Al contrario. El separatismo se ha inventado nuevo giro argumental en el relato que alimenta el proceso: el golpe al orden constitucional del otoño de 2017, con el referéndum del 1-O y la declaración unilateral de independencia del Parlament, no pasó de lo meramente simbólico. Un gesto político, sin valor legal. Hasta tal punto empieza a ser general este discurso en Cataluña que muchos de los que vivimos aquellos días en primera línea, como ha señalado en su ensayo Rafa Latorre, deberemos a diario “jurar que todo esto ha ocurrido”.

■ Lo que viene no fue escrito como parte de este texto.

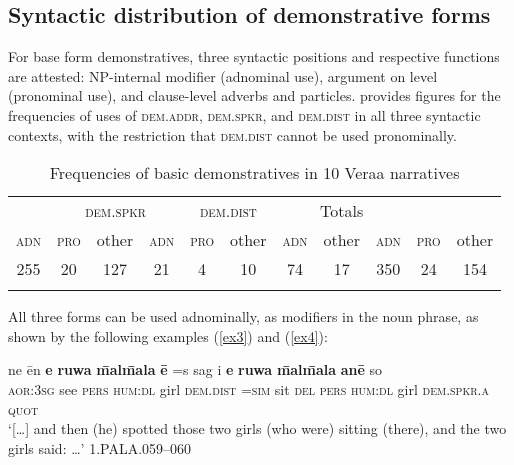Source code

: \documentclass[output=paper
,modfonts
,nonflat]{langsci/langscibook}
\begin{document}
\subsection{Syntactic distribution of demonstrative forms} \label{sec:demvrasyntdistr}
For base form demonstratives, three syntactic positions and respective functions are attested: NP-internal modifier (adnominal use), argument on  level (pronominal use), and clause-level adverbs and particles.  provides figures for the frequencies of uses of \textsc{dem.addr}, \textsc{dem.spkr}, and \textsc{dem.dist} in all three syntactic contexts, with the restriction that \textsc{dem.dist} cannot be used pronominally.


\begin{table}
\caption{Frequencies of basic demonstratives in 10 Vera{\textquotesingle}a narratives}
\label{tab:demvrasyntdistr}
 \begin{tabular}{ccccccccccc} 
  \lsptoprule
   \multicolumn{3}{c}{\textsc{dem.addr}}   &  \multicolumn{3}{c}{\textsc{dem.spkr}}		&	\multicolumn{2}{c}{\textsc{dem.dist}}		&	\multicolumn{3}{c}{{Totals}}	\\\cmidrule(lr){1-3} \cmidrule(lr){4-6}\cmidrule(lr){7-8}\cmidrule(lr){9-11}
	 \textsc{adn}	&	 \textsc{pro}	&	 other	&	 \textsc{adn}	&	 \textsc{pro}	&	 other	&	 \textsc{adn}	&	 other	&	 \textsc{adn}	&	 \textsc{pro}	&	 other \\
 \midrule
  255 &	20	&	127	&	21	&	4	&	10	&	74	&	17	&	350	&	24	&	154 	\\
  \lspbottomrule
 \end{tabular}
\end{table}



All three forms can be used adnominally, as modifiers in the noun phrase, as shown by the following examples (\ref{ex3}) and (\ref{ex4}):

\ea \label{ex3}
\gll		ne				{\textquotesingle}\=en	\textbf{e}		\textbf{ruwa}	\textbf{\=mal\=mala}	\textbf{\=e}		=s 		sag	{\textquotesingle}i		\textbf{e}		\textbf{ruwa} 	\textbf{\=mal\=mala}	\textbf{an\=e}		so	\\
\textsc{aor:3sg}	see		\textsc{pers}	\textsc{hum:dl}	girl		\textsc{dem.dist}	\textsc{=sim}	sit	\textsc{del}	\textsc{pers} 	\textsc{hum:dl}	girl		\textsc{\textsc{dem.spkr.a}}		\textsc{quot}	\\
\glt	`[\dots] and then (he) spotted those two girls (who were) sitting (there), and the two girls said: \dots'		\hfill{1.PALA.059--060}
\z
\end{document}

Este ejercicio de realismo mágico independentista y el ninguneo de las instituciones a los millones de catalanes que no quieren romper con el conjunto de España explican que muchos ciudadanos desconfíen en la insistencia de Sánchez a tender su mano a Torra. Que lo consideren una ofensa o como mínimo un ejercicio estéril y condenado al fracaso. No en vano el presidente de la Generalitat continúa actuando como un activista fiel a los designios de Puigdemont. Cada gesto de Sánchez hacia la Generalitat, cada pequeño acuerdo bilateral alcanzado (como el de poner en marcha dos mesas de diálogo institucional), es replicado por una declaración de Torra que desmonta cualquier atisbo de avance, y pone de relieve que el presidente del Gobierno está intentando negociar, ni más ni menos, con los mismos dirigentes, o sus vicarios, que en octubre de 2017 trataron de romper España. Esa es la tragedia de Sánchez.
Iñaki Ellakuría es periodista en La Vanguardia y coautor de Alternativa naranja: Ciudadanos a la conquista de España (Debate, 2015).